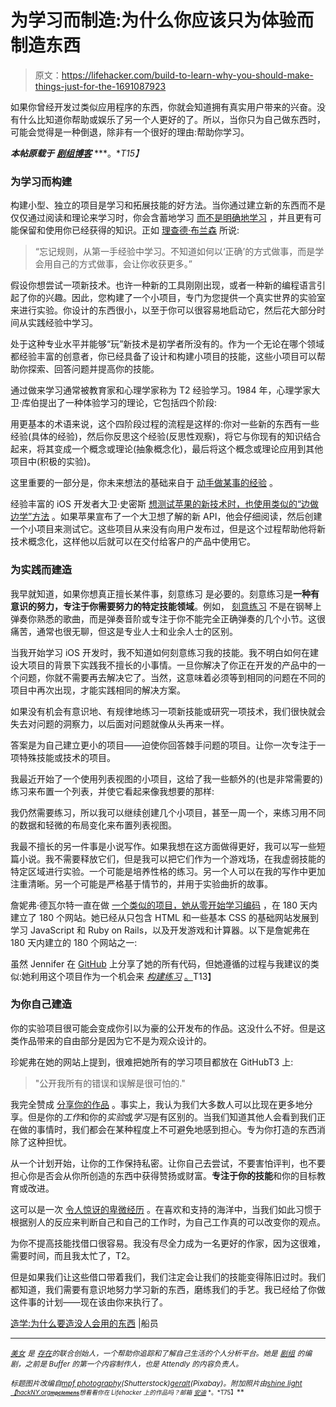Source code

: # 为学习而制造:为什么你应该只为体验而制造东西

> 原文：<https://lifehacker.com/build-to-learn-why-you-should-make-things-just-for-the-1691087923>

如果你曾经开发过类似应用程序的东西，你就会知道拥有真实用户带来的兴奋。没有什么比知道你帮助或娱乐了另一个人更好的了。所以，当你只为自己做东西时，可能会觉得是一种倒退，除非有一个很好的理由:帮助你学习。



***本帖原载于*** [***剧组博客***](http://blog.pickcrew.com/build-to-learn/) ***。**T15】*

### 为学习而构建

构建小型、独立的项目是学习和拓展技能的好方法。当你通过建立新的东西而不是仅仅通过阅读和理论来学习时，你会含蓄地学习 [而不是明确地学习](http://cogprints.org/637/1/LearnbyDoing_Schank.html) ，并且更有可能保留和使用你已经获得的知识。正如 [理查德·布兰森](http://www.virgin.com/richard-branson/you-learn-by-doing-and-by-falling-over) 所说:

> “忘记规则，从第一手经验中学习。不知道如何以‘正确’的方式做事，而是学会用自己的方式做事，会让你收获更多。”

假设你想尝试一项新技术。也许一种新的工具刚刚出现，或者一种新的编程语言引起了你的兴趣。因此，您构建了一个小项目，专门为您提供一个真实世界的实验室来进行实验。你设计的东西很小，以至于你可以很容易地启动它，然后花大部分时间从实践经验中学习。

处于这种专业水平并能够“玩”新技术是初学者所没有的。作为一个无论在哪个领域都经验丰富的创意者，你已经具备了设计和构建小项目的技能，这些小项目可以帮助你探索、回答问题并提高你的技能。

通过做来学习通常被教育家和心理学家称为 T2 经验学习。1984 年，心理学家大卫·库伯提出了一种体验学习的理论，它包括四个阶段:

用更基本的术语来说，这个四阶段过程的流程是这样的:你对一些新的东西有一些经验(具体的经验)，然后你反思这个经验(反思性观察)，将它与你现有的知识结合起来，将其变成一个概念或理论(抽象概念化)，最后将这个概念或理论应用到其他项目中(积极的实验)。

这里重要的一部分是，你未来想法的基础来自于 [动手做某事的经验](https://lifehacker.com/the-science-behind-how-we-learn-new-skills-908488422) 。

经验丰富的 iOS 开发者大卫·史密斯 [想测试苹果的新技术时，也使用类似的“边做边学”方法](http://developingperspective.com/2013/01/03/102/) 。如果苹果宣布了一个大卫想了解的新 API，他会仔细阅读，然后创建一个小项目来测试它。这些项目从来没有向用户发布过，但是这个过程帮助他将新技术概念化，这样他以后就可以在交付给客户的产品中使用它。

### 为实践而建造

我早就知道，如果你想真正擅长某件事，刻意练习 是必要的。刻意练习是**一种有意识的努力，专注于你需要努力的特定技能领域**。例如， [刻意练习](https://lifehacker.com/the-science-of-practice-what-happens-when-you-learn-a-510255025) 不是在钢琴上弹奏你熟悉的歌曲，而是弹奏音阶或专注于你不能完全正确弹奏的几个小节。这很痛苦，通常也很无聊，但这是专业人士和业余人士的区别。

当我开始学习 iOS 开发时，我不知道如何刻意练习我的技能。我不明白如何在建设大项目的背景下实践我不擅长的小事情。一旦你解决了你正在开发的产品中的一个问题，你就不需要再去解决它了。当然，这意味着必须等到相同的问题在不同的项目中再次出现，才能实践相同的解决方案。

如果没有机会有意识地、有规律地练习一项新技能或研究一项技术，我们很快就会失去对问题的洞察力，以后面对问题就像从头再来一样。

答案是为自己建立更小的项目——迫使你回答棘手问题的项目。让你一次专注于一项特殊技能或技术的项目。

我最近开始了一个使用列表视图的小项目，这给了我一些额外的(也是非常需要的)练习来布置一个列表，并使它看起来像我想要的那样:

我仍然需要练习，所以我可以继续创建几个小项目，甚至一周一个，来练习用不同的数据和轻微的布局变化来布置列表视图。

我最不擅长的另一件事是小说写作。如果我想在这方面做得更好，我可以写一些短篇小说。我不需要释放它们，但是我可以把它们作为一个游戏场，在我虚弱技能的特定区域进行实验。一个可能是培养性格的练习。另一个人可以在我的写作中更加注重清晰。另一个可能是严格基于情节的，并用于实验曲折的故事。

詹妮弗·德瓦尔特一直在做 [一个类似的项目，她从零开始学习编码](http://blog.jenniferdewalt.com/post/56319597560/im-learning-to-code-by-building-180-websites-in) ，在 180 天内建立了 180 个网站。她已经从只包含 HTML 和一些基本 CSS 的基础网站发展到学习 JavaScript 和 Ruby on Rails，以及开发游戏和计算器。以下是詹妮弗在 180 天内建立的 180 个网站之一:

虽然 Jennifer 在 [GitHub](https://github.com/jendewalt) 上分享了她的所有代码，但她遵循的过程与我建议的类似:她利用这个项目作为一个机会来 [*构建练习*](https://lifehacker.com/a-better-way-to-practice-5939374) [。](https://lifehacker.com/a-better-way-to-practice-5939374)T13】

### 为你自己建造

你的实验项目很可能会变成你引以为豪的公开发布的作品。这没什么不好。但是这类作品带来的自由部分是因为它不是为观众设计的。

珍妮弗在她的网站上提到，很难把她所有的学习项目都放在 GitHubT3 上:

> "公开我所有的错误和误解是很可怕的."

我完全赞成 [分享你的作品](http://blog.pickcrew.com/sharing-work/) 。事实上，我认为我们大多数人可以比现在更多地分享。但是你的*工作*和你的*实验*或*学习*是有区别的。当我们知道其他人会看到我们正在做的事情时，我们都会在某种程度上不可避免地感到担心。专为你打造的东西消除了这种担忧。

从一个计划开始，让你的工作保持私密。让你自己去尝试，不要害怕评判，也不要担心你是否会从你所创造的东西中获得赞扬或财富。**专注于你的技能**和你的目标教育或改进。

这可以是一次 [令人惊讶的卑微经历](https://lifehacker.com/how-and-why-to-intentionally-set-yourself-up-for-fail-5985565) 。在喜欢和支持的海洋中，当我们如此习惯于根据别人的反应来判断自己和自己的工作时，为自己工作真的可以改变你的观点。

为你不提高技能找借口很容易。我没有尽全力成为一名更好的作家，因为这很难，需要时间，而且我太忙了，T2。

但是如果我们让这些借口带着我们，我们注定会让我们的技能变得陈旧过时。我们都知道，我们需要有意识地努力学习新的东西，磨练我们的手艺。我已经给了你做这件事的计划——现在该由你来执行了。

[造学:为什么要造没人会用的东西](http://blog.pickcrew.com/build-to-learn/) |船员

* * *

[<small>*美女*</small>](https://twitter.com/bellebcooper) <small>*是*</small> [<small>*存在*</small>](https://exist.io/)<small>*的联合创始人，一个帮助你追踪和了解自己生活的个人分析平台。她是*</small> [<small>*剧组*</small>](http://pickcrew.com/) <small>*的编剧，之前是 Buffer 的第一个内容制作人，也是 Attendly 的内容负责人。*</small>

<small>*标题图片改编自*</small>[<small>*mpf photography*</small>](http://www.shutterstock.com/pic-143114395/stock-vector-puzzle-piece-infographics-business-concept-vector.html?src=YjaZQjZ1L9vqbbm3jiieKA-1-3)<small>*(Shutterstock)*</small>[<small>*geralt*</small>](http://pixabay.com/en/hand-finger-show-touch-success-577777/)<small>*(Pixabay)。附加照片由*</small>[<small>*shine light*</small>](https://www.flickr.com/photos/shinealight/8546236286/sizes/l)<small>*[<small>*【hackNY.org*</small>](https://www.flickr.com/photos/hackny/6203285138/sizes/l)<small>**[<small>mpclemens</small>](https://www.flickr.com/photos/mpclemens/7074107883)**</small>*<small>*想看看你在 Lifehacker 上的作品吗？邮箱*</small> [<small>*安迪*</small>](mailto:andy@lifehacker.com) <small>*。*T75】</small>**</small>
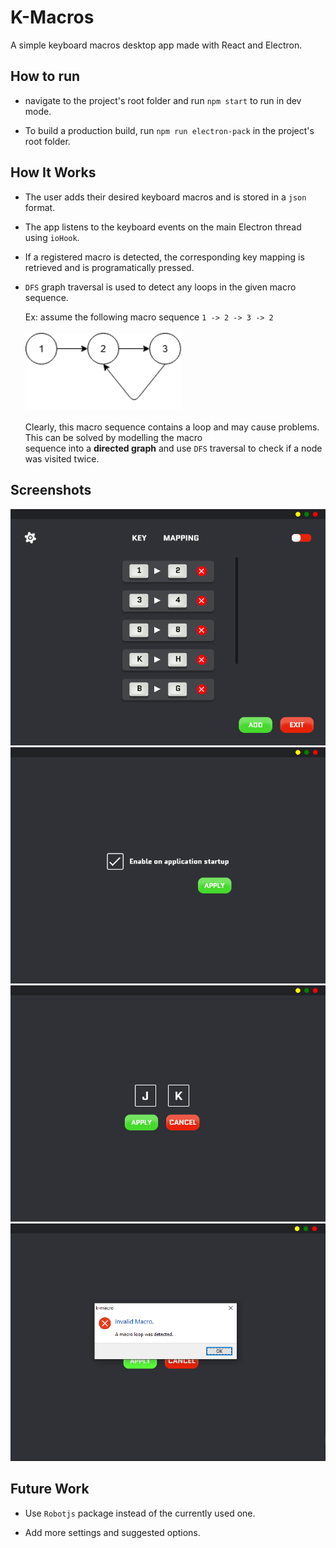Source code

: # K-Macros

A simple keyboard macros desktop app made with React and Electron.

## How to run

- navigate to the project's root folder and run `npm start` to run in dev mode.

- To build a production build, run `npm run electron-pack` in the project's root folder.

## How It Works

- The user adds their desired keyboard macros and is stored in a `json` format.

- The app listens to the keyboard events on the main Electron thread using `ioHook`.

- If a registered macro is detected, the corresponding key mapping is retrieved and is programatically pressed.

- `DFS` graph traversal is used to detect any loops in the given macro sequence.

  Ex: assume the following macro sequence `1 -> 2 -> 3 -> 2` </br></br>
  <img src="./repo_imgs/macro_loop.png" width="250"> </br></br>
  Clearly, this macro sequence contains a loop and may cause problems. This can be solved by modelling the macro </br>
  sequence into a <b>directed graph</b> and use `DFS` traversal to check if a node was visited twice.

## Screenshots

<img src="./repo_imgs/home.png" width="600"> 
<img src="./repo_imgs/settings.png" width="600"> 
<img src="./repo_imgs/add.png" width="600">
<img src="./repo_imgs/error.png" width="600">

## Future Work

- Use `Robotjs` package instead of the currently used one.

- Add more settings and suggested options.
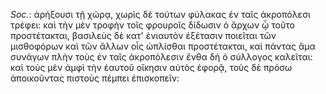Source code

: 

*Soc.*: ἀρήξουσι τῇ χώρᾳ, χωρὶς δὲ τούτων φύλακας ἐν ταῖς ἀκροπόλεσι τρέφει: καὶ τὴν μὲν τροφὴν τοῖς φρουροῖς δίδωσιν ὁ ἄρχων ᾧ τοῦτο προστέτακται, βασιλεὺς δὲ κατ' ἐνιαυτὸν ἐξέτασιν ποιεῖται τῶν μισθοφόρων καὶ τῶν ἄλλων οἷς ὡπλίσθαι προστέτακται, καὶ πάντας ἅμα συνάγων πλὴν τοὺς ἐν ταῖς ἀκροπόλεσιν ἔνθα δὴ ὁ σύλλογος καλεῖται: καὶ τοὺς μὲν ἀμφὶ τὴν ἑαυτοῦ οἴκησιν αὐτὸς ἐφορᾷ, τοὺς δὲ πρόσω ἀποικοῦντας πιστοὺς πέμπει ἐπισκοπεῖν:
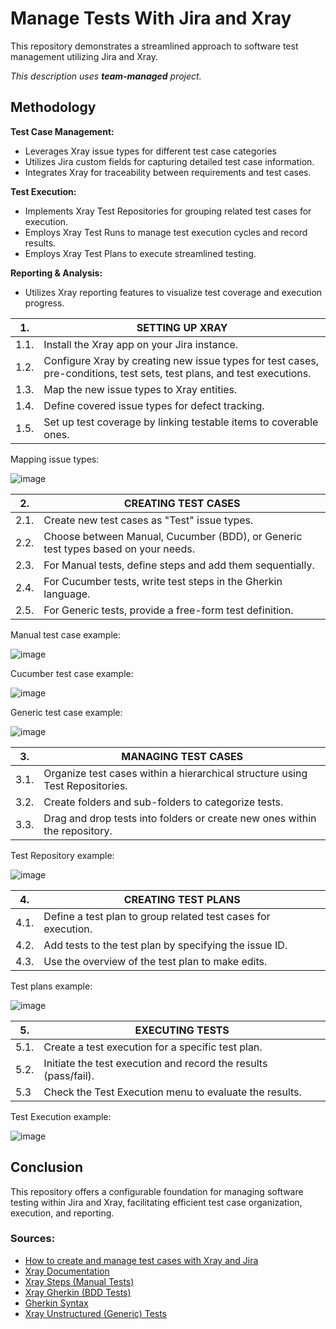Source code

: # Manage Tests With Jira and Xray

This repository demonstrates a streamlined approach to software test management utilizing Jira and Xray.

_This description uses **team-managed** project._

## Methodology

**Test Case Management:**
- Leverages Xray issue types for different test case categories
- Utilizes Jira custom fields for capturing detailed test case information.
- Integrates Xray for traceability between requirements and test cases.

**Test Execution:**
- Implements Xray Test Repositories for grouping related test cases for execution.
- Employs Xray Test Runs to manage test execution cycles and record results.
- Employs Xray Test Plans to execute streamlined testing.
  
**Reporting & Analysis:**
- Utilizes Xray reporting features to visualize test coverage and execution progress.


| 1. | SETTING UP XRAY |
|--|----------------|
| 1.1. | Install the Xray app on your Jira instance. |
| 1.2. | Configure Xray by creating new issue types for test cases, pre-conditions, test sets, test plans, and test executions. |
| 1.3. | Map the new issue types to Xray entities. |
| 1.4. | Define covered issue types for defect tracking. |
| 1.5. |Set up test coverage by linking testable items to coverable ones. |

Mapping issue types:

![image](https://github.com/amandaestevez/softwareqa/assets/123298275/5b4e0748-64c4-49ac-bc62-b8a6ad2de0d8)


| 2. | CREATING TEST CASES |
|--|--------------------|
| 2.1. | Create new test cases as "Test" issue types. |
| 2.2. | Choose between Manual, Cucumber (BDD), or Generic test types based on your needs. | 
| 2.3. | For Manual tests, define steps and add them sequentially. |
| 2.4. | For Cucumber tests, write test steps in the Gherkin language. |
| 2.5. | For Generic tests, provide a free-form test definition. |

Manual test case example:

![image](https://github.com/amandaestevez/softwareqa/assets/123298275/2e2b666c-a5c2-46c7-ac47-6af9c1def6fe)

Cucumber test case example:

![image](https://github.com/amandaestevez/softwareqa/assets/123298275/1e9642f7-aa3f-4c5c-a8e6-e958e82fd81d)

Generic test case example:

![image](https://github.com/amandaestevez/softwareqa/assets/123298275/79005681-9b95-4b8b-ab60-8fb62c64464e)

| 3. | MANAGING TEST CASES | 
|--|-------|
| 3.1. | Organize test cases within a hierarchical structure using Test Repositories. |
| 3.2. | Create folders and sub-folders to categorize tests. |
| 3.3. |Drag and drop tests into folders or create new ones within the repository. |

Test Repository example:

![image](https://github.com/amandaestevez/softwareqa/assets/123298275/56bbdcd3-d076-4240-98f9-ccec15d88270)

| 4. | CREATING TEST PLANS |
|--|----------------|
| 4.1. | Define a test plan to group related test cases for execution. |
| 4.2. | Add tests to the test plan by specifying the issue ID. |
| 4.3. |Use the overview of the test plan to make edits. |

Test plans example:

![image](https://github.com/amandaestevez/softwareqa/assets/123298275/96719c8b-1777-4758-9abe-fca9831fc508)

| 5. | EXECUTING TESTS |
|--|------------------|
| 5.1. | Create a test execution for a specific test plan. |
| 5.2. | Initiate the test execution and record the results (pass/fail). |
| 5.3 | Check the Test Execution menu to evaluate the results. |

Test Execution example:

![image](https://github.com/amandaestevez/softwareqa/assets/123298275/fe9a29be-b4e7-439c-a50b-69da33ec0e65)

## Conclusion
This repository offers a configurable foundation for managing software testing within Jira and Xray, facilitating efficient test case organization, execution, and reporting.

### Sources:

- [How to create and manage test cases with Xray and Jira](https://www.atlassian.com/devops/testing-tutorials/jira-xray-integration-manage-test-cases)
- [Xray Documentation](https://docs.getxray.app/display/XRAY/Test)
- [Xray Steps (Manual Tests)](https://docs.getxray.app/pages/viewpage.action?pageId=62267955#Steps(ManualTests)-DefiningTestSteps)
- [Xray Gherkin (BDD Tests)](https://docs.getxray.app/pages/viewpage.action?pageId=62268093)
- [Gherkin Syntax](https://cucumber.io/docs/gherkin/)
- [Xray Unstructured (Generic) Tests](https://docs.getxray.app/pages/viewpage.action?pageId=62268044)
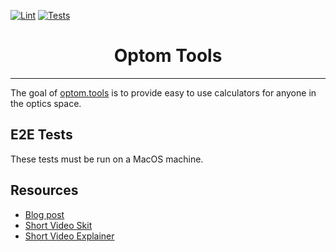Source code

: [![Lint](https://github.com/shivan-s/optom.tools/actions/workflows/lint.yml/badge.svg)](https://github.com/shivan-s/optom.tools/actions/workflows/lint.yml)
[![Tests](https://github.com/shivan-s/optom.tools/actions/workflows/tests.yml/badge.svg)](https://github.com/shivan-s/optom.tools/actions/workflows/tests.yml)

<div align="center">
	<h1>Optom Tools</h1>
	<hr />
</div>

The goal of [optom.tools](optom.tools) is to provide easy to use calculators for anyone in the optics space.

## E2E Tests

These tests must be run on a MacOS machine.

## Resources

- [Blog post](https://shivan.xyz/projects/optom-tools/)
- [Short Video Skit](https://youtube.com/shorts/bBBEnZfrkjA?si=jB66zgrNDYGlCfHy)
- [Short Video Explainer](https://www.youtube.com/shorts/sbQHjGaaBNg)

========================================================================

▸ **Prompt**
Within the listing above, find the line containing "## How It Works" and the line containing "- Employs Xray Test Plans". Transcribe them and everything between them exactly, leaving out the pictures.

▸ **Task solution**
## How It Works

- The user adds their desired keyboard macros and is stored in a `json` format.

- The app listens to the keyboard events on the main Electron thread using `ioHook`.

- If a registered macro is detected, the corresponding key mapping is retrieved and is programatically pressed.

- `DFS` graph traversal is used to detect any loops in the given macro sequence.

  Ex: assume the following macro sequence `1 -> 2 -> 3 -> 2` </br></br>
  <img src="./repo_imgs/macro_loop.png" width="250"> </br></br>
  Clearly, this macro sequence contains a loop and may cause problems. This can be solved by modelling the macro </br>
  sequence into a <b>directed graph</b> and use `DFS` traversal to check if a node was visited twice.

## Screenshots

<img src="./repo_imgs/home.png" width="600"> 
<img src="./repo_imgs/settings.png" width="600"> 
<img src="./repo_imgs/add.png" width="600">
<img src="./repo_imgs/error.png" width="600">

## Future Work

- Use `Robotjs` package instead of the currently used one.

- Add more settings and suggested options.
Source code

: 

*Soc.*: ἀρήξουσι τῇ χώρᾳ, χωρὶς δὲ τούτων φύλακας ἐν ταῖς ἀκροπόλεσι τρέφει: καὶ τὴν μὲν τροφὴν τοῖς φρουροῖς δίδωσιν ὁ ἄρχων ᾧ τοῦτο προστέτακται, βασιλεὺς δὲ κατ' ἐνιαυτὸν ἐξέτασιν ποιεῖται τῶν μισθοφόρων καὶ τῶν ἄλλων οἷς ὡπλίσθαι προστέτακται, καὶ πάντας ἅμα συνάγων πλὴν τοὺς ἐν ταῖς ἀκροπόλεσιν ἔνθα δὴ ὁ σύλλογος καλεῖται: καὶ τοὺς μὲν ἀμφὶ τὴν ἑαυτοῦ οἴκησιν αὐτὸς ἐφορᾷ, τοὺς δὲ πρόσω ἀποικοῦντας πιστοὺς πέμπει ἐπισκοπεῖν:
Source code

: # Manage Tests With Jira and Xray

This repository demonstrates a streamlined approach to software test management utilizing Jira and Xray.

_This description uses **team-managed** project._

## Methodology

**Test Case Management:**
- Leverages Xray issue types for different test case categories
- Utilizes Jira custom fields for capturing detailed test case information.
- Integrates Xray for traceability between requirements and test cases.

**Test Execution:**
- Implements Xray Test Repositories for grouping related test cases for execution.
- Employs Xray Test Runs to manage test execution cycles and record results.
- Employs Xray Test Plans to execute streamlined testing.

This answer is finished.